Can not resolve name for server node01. (rc = -1 - Unknown error -1)

Hi,
I have setup pbs server in gpu1( pbsmaster ) and pbs mom in gpu5 ( pbsslave ) , but when i am trying to start mom in gpu5, i am getting below error messge. I was confused that i never set server name “node01".
Both of installation are following (openpbs/INSTALL at master · openpbs/openpbs · GitHub)

(gpu5)#qstat -B
Can not resolve name for server node01. (rc = -1 - Unknown error -1)
Cannot resolve specified server host ‘node01’.
qstat: cannot connect to server node01 (errno=15010) Access from host not allowed, or unknown host

and others info
#cat /etc/hosts
127.0.0.1 localhost localhost.localdomain localhost4 localhost4.localdomain4
::1 localhost localhost.localdomain localhost6 localhost6.localdomain6
xxx gpu5
xxx gpu1

#cat /etc/pbs.conf
PBS_SERVER=gpu1
PBS_START_SERVER=0
PBS_START_SCHED=0
PBS_START_COMM=0
PBS_START_MOM=1
PBS_EXEC=/opt/pbs
PBS_HOME=/var/spool/pbs
PBS_CORE_LIMIT=unlimited
PBS_SCP=/bin/scp

(gpu1)#pbsnodes -v gpu5
gpu5
Mom = gpu5
ntype = PBS
state = free
pcpus = 20
resources_available.arch = linux
resources_available.host = gpu5
resources_available.mem = 65850888kb
resources_available.ncpus = 20
resources_available.vnode = gpu5
resources_assigned.accelerator_memory = 0kb
resources_assigned.hbmem = 0kb
resources_assigned.mem = 0kb
resources_assigned.naccelerators = 0
resources_assigned.ncpus = 0
resources_assigned.vmem = 0kb
resv_enable = True
sharing = default_shared
license = l
last_state_change_time = Tue Feb 9 01:00:32 2021
last_used_time = Tue Feb 9 00:39:46 2021

Any suggestions are appreciated.

Please make sure

  • nodes have static IP addresses mapped to the hostnames and are resolvable from every machine in the PBS cluster (forward and reverse address resolution should work)
  • SELinux disabled (if you disable now, reboot the system) and Firewall disabled
  • /etc/hosts should contain all entries of hosts & aliases in the PBS Cluster (just in case if you loose the DNS server, then you are still safe with resolution) and this /etc/hosts file should be the same on all the participating systems of the pbs cluster
  • do not use dynamic IP address or loop back addresses to hostname of the compute nodes
  • 15001 to 15009 and 17001 ports should be open for communication between server and nodes (vice versa)
  • you can use this command to check the name resolution
    pbs_hostn -v # from server once and from compute node as well

Please share the output of the below commands as root user:
qmgr: print server
qmgr; print nodes @default

Thank you adarsh for your reply.

Qmgr: print nodes @default

Create nodes and set their properties.

Create and define node gpu5

create node gpu5
set node gpu5 state = free
set node gpu5 resources_available.arch = linux
set node gpu5 resources_available.host = gpu5
set node gpu5 resources_available.mem = 65850888kb
set node gpu5 resources_available.ncpus = 20
set node gpu5 resources_available.ngpus = 4
set node gpu5 resources_available.vnode = gpu5
set node gpu5 resv_enable = True

Create and define node gpu1

create node gpu1
set node gpu1 state = free
set node gpu1 resources_available.arch = linux
set node gpu1 resources_available.host = gpu1
set node gpu1 resources_available.mem = 65705720kb
set node gpu1 resources_available.ncpus = 32
set node gpu1 resources_available.ngpus = 4
set node gpu1 resources_available.vnode = gpu1
set node gpu1 resv_enable = True

Qmgr: print server

Create resources and set their properties.

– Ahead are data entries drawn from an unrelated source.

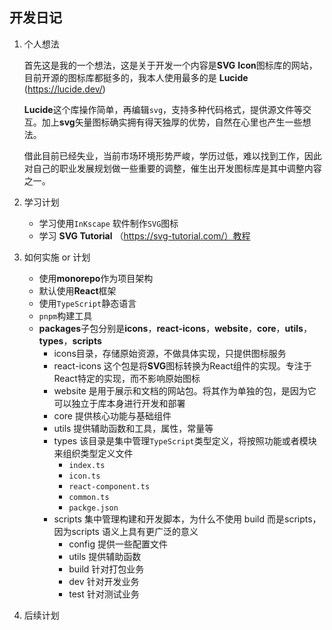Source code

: ## 开发日记

1. 个人想法

   首先这是我的一个想法，这是关于开发一个内容是**SVG** **Icon**图标库的网站，目前开源的图标库都挺多的，我本人使用最多的是 **Lucide** (https://lucide.dev/)

   **Lucide**这个库操作简单，再编辑`svg`，支持多种代码格式，提供源文件等交互。加上**svg**矢量图标确实拥有得天独厚的优势，自然在心里也产生一些想法。

   借此目前已经失业，当前市场环境形势严峻，学历过低，难以找到工作，因此对自己的职业发展规划做一些重要的调整，催生出开发图标库是其中调整内容之一。

2. 学习计划

   - 学习使用`InKscape` 软件制作`SVG`图标
   - 学习 **SVG Tutorial** （https://svg-tutorial.com/）教程

3. 如何实施 or 计划

   - 使用**monorepo**作为项目架构
   - 默认使用**React**框架
   - 使用`TypeScript`静态语言
   - `pnpm`构建工具
   - **packages**子包分别是**icons**，**react-icons**，**website**，**core**，**utils**，**types**，**scripts**
     - icons目录，存储原始资源，不做具体实现，只提供图标服务
     - react-icons 这个包是将**SVG**图标转换为React组件的实现。专注于React特定的实现，而不影响原始图标
     - website 是用于展示和文档的网站包。将其作为单独的包，是因为它可以独立于库本身进行开发和部署
     - core 提供核心功能与基础组件
     - utils 提供辅助函数和工具，属性，常量等
     - types 该目录是集中管理`TypeScript`类型定义，将按照功能或者模块来组织类型定义文件
       - `index.ts`
       - `icon.ts`
       - `react-component.ts`
       - `common.ts`
       - `packge.json` 
     - scripts 集中管理构建和开发脚本，为什么不使用 build 而是scripts，因为scripts 语义上具有更广泛的意义
       - config 提供一些配置文件
       - utils 提供辅助函数
       - build 针对打包业务
       - dev 针对开发业务
       - test 针对测试业务

4. 后续计划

Create and define resource hpmem

create resource hpmem
set resource hpmem type = size
set resource hpmem flag = hm

Create and define resource ngpus

create resource ngpus
set resource ngpus type = long
set resource ngpus flag = hn

Create queues and set their attributes.

Create and define queue workq

create queue workq
set queue workq queue_type = Execution
set queue workq resources_default.ncpus = 1
set queue workq resources_default.nodect = 1
set queue workq resources_default.nodes = gpu5
set queue workq enabled = True
set queue workq started = True

Set server attributes.

set server scheduling = True
set server default_queue = workq
set server log_events = 511
set server mailer = /usr/sbin/sendmail
set server mail_from = adm
set server query_other_jobs = True
set server resources_available.ncpus = 16
set server resources_default.ncpus = 1
set server default_chunk.ncpus = 1
set server scheduler_iteration = 600
set server resv_enable = True
set server node_fail_requeue = 310
set server max_array_size = 10000
set server pbs_license_min = 0
set server pbs_license_max = 2147483647
set server pbs_license_linger_time = 31536000
set server eligible_time_enable = False
set server max_concurrent_provision = 5
set server max_job_sequence_id = 9999999

And it’s ok for this?

#pbs_hostn -v gpu1
primary name: gpu1 (from gethostbyname())
aliases: localhost.localdomain
aliases: localhost4
aliases: localhost4.localdomain4
address length: 4 bytes
address: 127.0.0.1 (16777343 dec) name: gpu1
address: xxx.xxx.xxx.xxx (2390671834 dec) name: gpu1

Thanks,
Jeff

Thank you @jeff14 for sharing these details

  1. Please make sure you do not assign loop back address in the /etc/hosts for gpu1, gpu5 and node01
  2. Make sure these nodes have static IP address mapped to the hostnames
  3. If you run the command “hostname” on a compute node , you should use the output of hostname command to use as node name to create node in pbs . qmgr : create node hostname-of-the-node

#qstat -B
Can not resolve name for server node01. (rc = -1 - Unknown error -1)
Cannot resolve specified server host ‘node01’.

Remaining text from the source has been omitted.